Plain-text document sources
******************************

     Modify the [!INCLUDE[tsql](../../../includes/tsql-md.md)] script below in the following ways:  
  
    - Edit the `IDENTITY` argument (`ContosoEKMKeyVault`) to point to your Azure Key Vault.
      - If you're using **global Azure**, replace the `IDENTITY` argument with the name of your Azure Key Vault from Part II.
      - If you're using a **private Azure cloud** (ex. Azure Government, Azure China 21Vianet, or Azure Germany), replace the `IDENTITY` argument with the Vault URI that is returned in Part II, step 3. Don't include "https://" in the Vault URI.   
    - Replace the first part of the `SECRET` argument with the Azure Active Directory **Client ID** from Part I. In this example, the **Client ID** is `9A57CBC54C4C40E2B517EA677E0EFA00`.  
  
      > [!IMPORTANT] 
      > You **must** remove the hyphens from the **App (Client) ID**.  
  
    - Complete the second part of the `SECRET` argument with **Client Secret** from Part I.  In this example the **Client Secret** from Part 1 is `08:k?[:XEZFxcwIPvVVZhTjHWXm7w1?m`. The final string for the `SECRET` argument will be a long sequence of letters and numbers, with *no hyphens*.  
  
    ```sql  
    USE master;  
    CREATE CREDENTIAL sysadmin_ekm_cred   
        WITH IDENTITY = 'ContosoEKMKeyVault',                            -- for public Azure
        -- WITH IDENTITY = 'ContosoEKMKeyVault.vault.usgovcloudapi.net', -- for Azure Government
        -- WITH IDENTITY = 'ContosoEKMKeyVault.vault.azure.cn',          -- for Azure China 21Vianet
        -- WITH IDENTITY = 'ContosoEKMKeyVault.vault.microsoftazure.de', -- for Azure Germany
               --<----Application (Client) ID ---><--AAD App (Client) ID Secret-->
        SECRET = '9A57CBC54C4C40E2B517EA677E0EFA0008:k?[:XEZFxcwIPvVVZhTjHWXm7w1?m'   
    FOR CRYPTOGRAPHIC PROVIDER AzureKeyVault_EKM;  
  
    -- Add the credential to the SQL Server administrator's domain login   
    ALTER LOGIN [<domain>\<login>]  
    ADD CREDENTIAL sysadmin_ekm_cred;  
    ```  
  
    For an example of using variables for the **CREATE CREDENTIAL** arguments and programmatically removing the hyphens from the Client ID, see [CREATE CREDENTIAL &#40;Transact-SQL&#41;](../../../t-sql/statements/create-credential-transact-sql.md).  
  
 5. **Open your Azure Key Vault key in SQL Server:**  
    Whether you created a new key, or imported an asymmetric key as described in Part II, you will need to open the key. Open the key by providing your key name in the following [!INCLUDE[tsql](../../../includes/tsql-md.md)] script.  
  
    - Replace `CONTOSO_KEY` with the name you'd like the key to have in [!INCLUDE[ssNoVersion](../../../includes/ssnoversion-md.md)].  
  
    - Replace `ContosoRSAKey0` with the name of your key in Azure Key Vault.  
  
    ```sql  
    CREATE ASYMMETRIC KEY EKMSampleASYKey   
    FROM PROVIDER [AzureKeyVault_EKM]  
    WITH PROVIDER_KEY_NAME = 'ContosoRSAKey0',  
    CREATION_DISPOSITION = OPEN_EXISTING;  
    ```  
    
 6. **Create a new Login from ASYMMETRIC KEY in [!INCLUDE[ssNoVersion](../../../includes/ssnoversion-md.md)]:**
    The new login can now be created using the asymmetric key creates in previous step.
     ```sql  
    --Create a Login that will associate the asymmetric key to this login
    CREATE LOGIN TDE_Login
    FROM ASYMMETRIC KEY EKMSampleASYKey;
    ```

******************************

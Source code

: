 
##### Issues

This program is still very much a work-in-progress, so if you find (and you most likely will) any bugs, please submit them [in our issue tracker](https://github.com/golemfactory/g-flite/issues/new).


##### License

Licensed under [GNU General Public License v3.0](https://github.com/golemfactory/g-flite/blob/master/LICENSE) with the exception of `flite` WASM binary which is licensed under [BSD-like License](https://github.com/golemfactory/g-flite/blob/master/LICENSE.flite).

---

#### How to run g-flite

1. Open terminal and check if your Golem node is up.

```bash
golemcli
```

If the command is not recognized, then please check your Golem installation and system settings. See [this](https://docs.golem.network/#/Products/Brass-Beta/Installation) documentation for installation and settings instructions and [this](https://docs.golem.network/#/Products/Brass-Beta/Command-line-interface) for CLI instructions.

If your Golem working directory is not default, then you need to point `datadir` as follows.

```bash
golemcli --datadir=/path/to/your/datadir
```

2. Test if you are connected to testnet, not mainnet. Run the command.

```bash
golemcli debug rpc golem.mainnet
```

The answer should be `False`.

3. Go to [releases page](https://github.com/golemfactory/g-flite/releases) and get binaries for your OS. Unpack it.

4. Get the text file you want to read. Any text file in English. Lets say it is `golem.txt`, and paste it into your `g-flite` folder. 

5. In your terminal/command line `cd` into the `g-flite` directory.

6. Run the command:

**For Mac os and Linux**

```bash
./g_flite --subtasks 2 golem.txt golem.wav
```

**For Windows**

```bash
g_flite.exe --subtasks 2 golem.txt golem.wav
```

******************************

TASK OBJECTIVE —
Where a line of the entries contains the word "EKMSampleASYKey", copy that line.

EXERCISE RESPONSE —
    CREATE ASYMMETRIC KEY EKMSampleASYKey   
    FROM ASYMMETRIC KEY EKMSampleASYKey;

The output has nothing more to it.